[The input Boundary: Start]

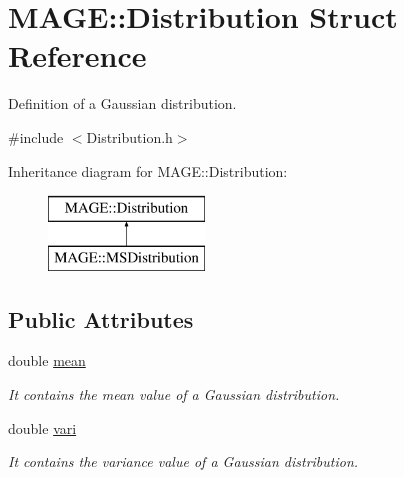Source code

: \hypertarget{struct_m_a_g_e_1_1_distribution}{\section{M\-A\-G\-E\-:\-:Distribution Struct Reference}
\label{struct_m_a_g_e_1_1_distribution}
}


Definition of a Gaussian distribution.  




{\ttfamily \#include $<$Distribution.\-h$>$}

Inheritance diagram for M\-A\-G\-E\-:\-:Distribution\-:\begin{figure}[H]
\begin{center}
\leavevmode
\includegraphics[height=2.000000cm]{struct_m_a_g_e_1_1_distribution}
\end{center}
\end{figure}
\subsection*{Public Attributes}
\begin{DoxyCompactItemize}
\item 
\hypertarget{struct_m_a_g_e_1_1_distribution_a604ebb36706e149529946d2028a178eb}{double \hyperlink{struct_m_a_g_e_1_1_distribution_a604ebb36706e149529946d2028a178eb}{mean}}\label{struct_m_a_g_e_1_1_distribution_a604ebb36706e149529946d2028a178eb}

\begin{DoxyCompactList}\small\item\em It contains the mean value of a Gaussian distribution. \end{DoxyCompactList}\item 
\hypertarget{struct_m_a_g_e_1_1_distribution_a9e2f2aa03bb780e60bb402d6eb5c941d}{double \hyperlink{struct_m_a_g_e_1_1_distribution_a9e2f2aa03bb780e60bb402d6eb5c941d}{vari}}\label{struct_m_a_g_e_1_1_distribution_a9e2f2aa03bb780e60bb402d6eb5c941d}

\begin{DoxyCompactList}\small\item\em It contains the variance value of a Gaussian distribution. \end{DoxyCompactList}\end{DoxyCompactItemize}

[The input Boundary: End]

### Work to be completed
Wherever a picture appears in the records, omit it, and transcribe everything else exactly.

### Reply
Source code

: \hypertarget{struct_m_a_g_e_1_1_distribution}{\section{M\-A\-G\-E\-:\-:Distribution Struct Reference}
\label{struct_m_a_g_e_1_1_distribution}
}


Definition of a Gaussian distribution.  




{\ttfamily \#include $<$Distribution.\-h$>$}

Inheritance diagram for M\-A\-G\-E\-:\-:Distribution\-:\begin{figure}[H]
\begin{center}
\leavevmode
\includegraphics[height=2.000000cm]{struct_m_a_g_e_1_1_distribution}
\end{center}
\end{figure}
\subsection*{Public Attributes}
\begin{DoxyCompactItemize}
\item 
\hypertarget{struct_m_a_g_e_1_1_distribution_a604ebb36706e149529946d2028a178eb}{double \hyperlink{struct_m_a_g_e_1_1_distribution_a604ebb36706e149529946d2028a178eb}{mean}}\label{struct_m_a_g_e_1_1_distribution_a604ebb36706e149529946d2028a178eb}

\begin{DoxyCompactList}\small\item\em It contains the mean value of a Gaussian distribution. \end{DoxyCompactList}\item 
\hypertarget{struct_m_a_g_e_1_1_distribution_a9e2f2aa03bb780e60bb402d6eb5c941d}{double \hyperlink{struct_m_a_g_e_1_1_distribution_a9e2f2aa03bb780e60bb402d6eb5c941d}{vari}}\label{struct_m_a_g_e_1_1_distribution_a9e2f2aa03bb780e60bb402d6eb5c941d}

\begin{DoxyCompactList}\small\item\em It contains the variance value of a Gaussian distribution. \end{DoxyCompactList}\end{DoxyCompactItemize}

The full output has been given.